» **Try it**:
Among the entries below, one stretch runs from the line that contains "A common way" through the line that contains "For this to". Repeat that stretch exactly, ends included, and only that.

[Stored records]

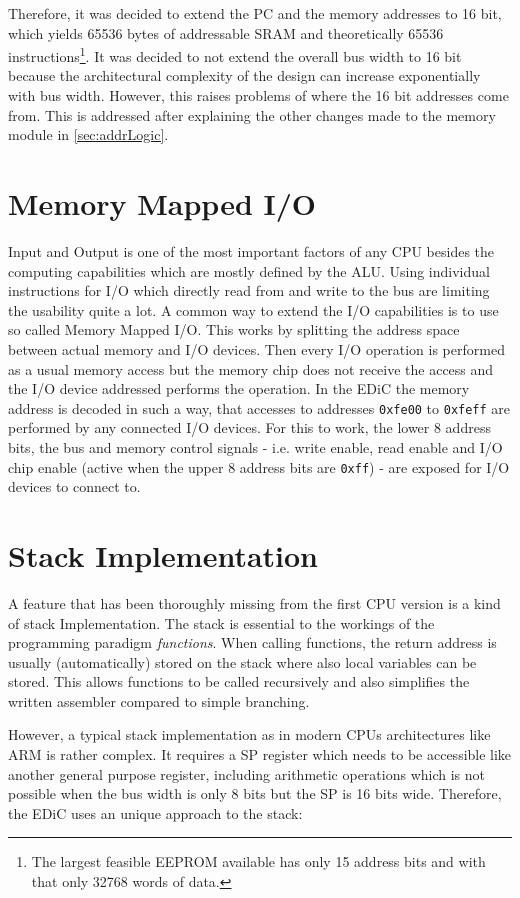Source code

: Therefore, it was decided to extend the \gls{PC} and the memory addresses to 16 bit, which yields 65536 bytes of addressable \gls{SRAM} and theoretically 65536 instructions\footnote{The largest feasible \gls{EEPROM} available has only 15 address bits and with that only 32768 words of data.}.
It was decided to not extend the overall bus width to 16 bit because the architectural complexity of the design can increase exponentially with bus width.
However, this raises problems of where the 16 bit addresses come from.
This is addressed after explaining the other changes made to the memory module in \cref{sec:addrLogic}.

\section{Memory Mapped I/O}
Input and Output is one of the most important factors of any \gls{CPU} besides the computing capabilities which are mostly defined by the \gls{ALU}.
Using individual instructions for I/O which directly read from and write to the bus are limiting the usability quite a lot.
A common way to extend the I/O capabilities is to use so called Memory Mapped I/O.
This works by splitting the address space between actual memory and I/O devices.
Then every I/O operation is performed as a usual memory access but the memory chip does not receive the access and the I/O device addressed performs the operation.
In the \gls{EDiC} the memory address is decoded in such a way, that accesses to addresses \texttt{0xfe00} to \texttt{0xfeff} are performed by any connected I/O devices.
For this to work, the lower 8 address bits, the bus and memory control signals - i.e. write enable, read enable and I/O chip enable (active when the upper 8 address bits are \texttt{0xff}) - are exposed for I/O devices to connect to.
\section{Stack Implementation}
A feature that has been thoroughly missing from the first \gls{CPU} version is a kind of stack Implementation.
The stack is essential to the workings of the programming paradigm \emph{functions}.
When calling functions, the return address is usually (automatically) stored on the stack where also local variables can be stored.
This allows functions to be called recursively and also simplifies the written assembler compared to simple branching.

However, a typical stack implementation as in modern \glspl{CPU} architectures like ARM is rather complex.
It requires a \gls{SP} register which needs to be accessible like another general purpose register, including arithmetic operations which is not possible when the bus width is only 8 bits but the \gls{SP} is 16 bits wide.
Therefore, the \gls{EDiC} uses an unique approach to the stack:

» **Result for this task**:
A common way to extend the I/O capabilities is to use so called Memory Mapped I/O.
This works by splitting the address space between actual memory and I/O devices.
Then every I/O operation is performed as a usual memory access but the memory chip does not receive the access and the I/O device addressed performs the operation.
In the \gls{EDiC} the memory address is decoded in such a way, that accesses to addresses \texttt{0xfe00} to \texttt{0xfeff} are performed by any connected I/O devices.
For this to work, the lower 8 address bits, the bus and memory control signals - i.e. write enable, read enable and I/O chip enable (active when the upper 8 address bits are \texttt{0xff}) - are exposed for I/O devices to connect to.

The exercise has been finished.